> _AIM OF THE EXERCISE_:
Word for word, return each entry that follows, with every image removed.

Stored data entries
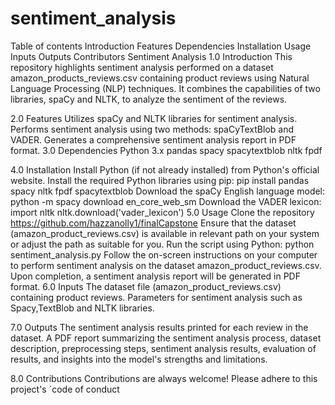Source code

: # sentiment_analysis
Table of contents
Introduction
Features
Dependencies
Installation
Usage
Inputs
Outputs
Contributors
Sentiment Analysis
1.0 Introduction This repository highlights sentiment analysis performed on a dataset amazon_products_reviews.csv containing product reviews using Natural Language Processing (NLP) techniques. It combines the capabilities of two libraries, spaCy and NLTK, to analyze the sentiment of the reviews.

2.0 Features
Utilizes spaCy and NLTK libraries for sentiment analysis.
Performs sentiment analysis using two methods: spaCyTextBlob and VADER.
Generates a comprehensive sentiment analysis report in PDF format.
3.0 Dependencies
Python 3.x pandas spacy spacytextblob nltk fpdf

4.0 Installation
Install Python (if not already installed) from Python's official website.
Install the required Python libraries using pip: pip install pandas spacy nltk fpdf spacytextblob
Download the spaCy English language model: python -m spacy download en_core_web_sm
Download the VADER lexicon: import nltk nltk.download('vader_lexicon')
5.0 Usage
Clone the repository https://github.com/hazzanolly1/finalCapstone
Ensure that the dataset (amazon_product_reviews.csv) is available in relevant path on your system or adjust the path as suitable for you.
Run the script using Python: python sentiment_analysis.py
Follow the on-screen instructions on your computer to perform sentiment analysis on the dataset amazon_product_reviews.csv.
Upon completion, a sentiment analysis report will be generated in PDF format.
6.0 Inputs
The dataset file (amazon_product_reviews.csv) containing product reviews. Parameters for sentiment analysis such as Spacy,TextBlob and NLTK libraries.

7.0 Outputs
The sentiment analysis results printed for each review in the dataset. A PDF report summarizing the sentiment analysis process, dataset description, preprocessing steps, sentiment analysis results, evaluation of results, and insights into the model's strengths and limitations.

8.0 Contributions
Contributions are always welcome! Please adhere to this project's `code of conduct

> _RESPONSE BELOW_:
Source code

: # sentiment_analysis
Table of contents
Introduction
Features
Dependencies
Installation
Usage
Inputs
Outputs
Contributors
Sentiment Analysis
1.0 Introduction This repository highlights sentiment analysis performed on a dataset amazon_products_reviews.csv containing product reviews using Natural Language Processing (NLP) techniques. It combines the capabilities of two libraries, spaCy and NLTK, to analyze the sentiment of the reviews.

2.0 Features
Utilizes spaCy and NLTK libraries for sentiment analysis.
Performs sentiment analysis using two methods: spaCyTextBlob and VADER.
Generates a comprehensive sentiment analysis report in PDF format.
3.0 Dependencies
Python 3.x pandas spacy spacytextblob nltk fpdf

4.0 Installation
Install Python (if not already installed) from Python's official website.
Install the required Python libraries using pip: pip install pandas spacy nltk fpdf spacytextblob
Download the spaCy English language model: python -m spacy download en_core_web_sm
Download the VADER lexicon: import nltk nltk.download('vader_lexicon')
5.0 Usage
Clone the repository https://github.com/hazzanolly1/finalCapstone
Ensure that the dataset (amazon_product_reviews.csv) is available in relevant path on your system or adjust the path as suitable for you.
Run the script using Python: python sentiment_analysis.py
Follow the on-screen instructions on your computer to perform sentiment analysis on the dataset amazon_product_reviews.csv.
Upon completion, a sentiment analysis report will be generated in PDF format.
6.0 Inputs
The dataset file (amazon_product_reviews.csv) containing product reviews. Parameters for sentiment analysis such as Spacy,TextBlob and NLTK libraries.

7.0 Outputs
The sentiment analysis results printed for each review in the dataset. A PDF report summarizing the sentiment analysis process, dataset description, preprocessing steps, sentiment analysis results, evaluation of results, and insights into the model's strengths and limitations.

8.0 Contributions
Contributions are always welcome! Please adhere to this project's `code of conduct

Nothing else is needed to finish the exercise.